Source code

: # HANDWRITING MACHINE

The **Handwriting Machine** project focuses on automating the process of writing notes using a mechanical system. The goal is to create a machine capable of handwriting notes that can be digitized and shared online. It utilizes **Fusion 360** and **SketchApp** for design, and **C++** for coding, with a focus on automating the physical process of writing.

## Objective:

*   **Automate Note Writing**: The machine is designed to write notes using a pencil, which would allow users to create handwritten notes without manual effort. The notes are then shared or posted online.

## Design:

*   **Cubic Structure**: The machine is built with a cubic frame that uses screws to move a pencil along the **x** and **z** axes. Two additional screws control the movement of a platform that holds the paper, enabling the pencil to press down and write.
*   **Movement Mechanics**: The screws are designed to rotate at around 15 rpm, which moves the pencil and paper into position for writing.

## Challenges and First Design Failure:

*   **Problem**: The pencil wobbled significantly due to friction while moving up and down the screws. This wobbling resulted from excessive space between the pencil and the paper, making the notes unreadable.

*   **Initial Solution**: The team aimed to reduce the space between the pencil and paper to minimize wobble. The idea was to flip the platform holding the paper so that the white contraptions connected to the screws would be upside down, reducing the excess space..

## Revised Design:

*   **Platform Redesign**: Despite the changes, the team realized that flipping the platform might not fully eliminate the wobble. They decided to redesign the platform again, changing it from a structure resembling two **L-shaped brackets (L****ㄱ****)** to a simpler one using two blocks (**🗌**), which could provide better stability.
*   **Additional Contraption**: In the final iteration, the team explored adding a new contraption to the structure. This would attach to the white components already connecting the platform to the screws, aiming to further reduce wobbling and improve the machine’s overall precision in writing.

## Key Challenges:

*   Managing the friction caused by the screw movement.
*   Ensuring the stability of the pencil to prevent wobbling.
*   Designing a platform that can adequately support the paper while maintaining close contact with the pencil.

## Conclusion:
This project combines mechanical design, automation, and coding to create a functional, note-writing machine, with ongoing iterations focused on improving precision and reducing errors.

• What to produce:
Could you output every record above exactly as written?

• Exercise solution:
Source code

: # HANDWRITING MACHINE

The **Handwriting Machine** project focuses on automating the process of writing notes using a mechanical system. The goal is to create a machine capable of handwriting notes that can be digitized and shared online. It utilizes **Fusion 360** and **SketchApp** for design, and **C++** for coding, with a focus on automating the physical process of writing.

## Objective:

*   **Automate Note Writing**: The machine is designed to write notes using a pencil, which would allow users to create handwritten notes without manual effort. The notes are then shared or posted online.

## Design:

*   **Cubic Structure**: The machine is built with a cubic frame that uses screws to move a pencil along the **x** and **z** axes. Two additional screws control the movement of a platform that holds the paper, enabling the pencil to press down and write.
*   **Movement Mechanics**: The screws are designed to rotate at around 15 rpm, which moves the pencil and paper into position for writing.

## Challenges and First Design Failure:

*   **Problem**: The pencil wobbled significantly due to friction while moving up and down the screws. This wobbling resulted from excessive space between the pencil and the paper, making the notes unreadable.

*   **Initial Solution**: The team aimed to reduce the space between the pencil and paper to minimize wobble. The idea was to flip the platform holding the paper so that the white contraptions connected to the screws would be upside down, reducing the excess space..

## Revised Design:

*   **Platform Redesign**: Despite the changes, the team realized that flipping the platform might not fully eliminate the wobble. They decided to redesign the platform again, changing it from a structure resembling two **L-shaped brackets (L****ㄱ****)** to a simpler one using two blocks (**🗌**), which could provide better stability.
*   **Additional Contraption**: In the final iteration, the team explored adding a new contraption to the structure. This would attach to the white components already connecting the platform to the screws, aiming to further reduce wobbling and improve the machine’s overall precision in writing.

## Key Challenges:

*   Managing the friction caused by the screw movement.
*   Ensuring the stability of the pencil to prevent wobbling.
*   Designing a platform that can adequately support the paper while maintaining close contact with the pencil.

## Conclusion:
This project combines mechanical design, automation, and coding to create a functional, note-writing machine, with ongoing iterations focused on improving precision and reducing errors.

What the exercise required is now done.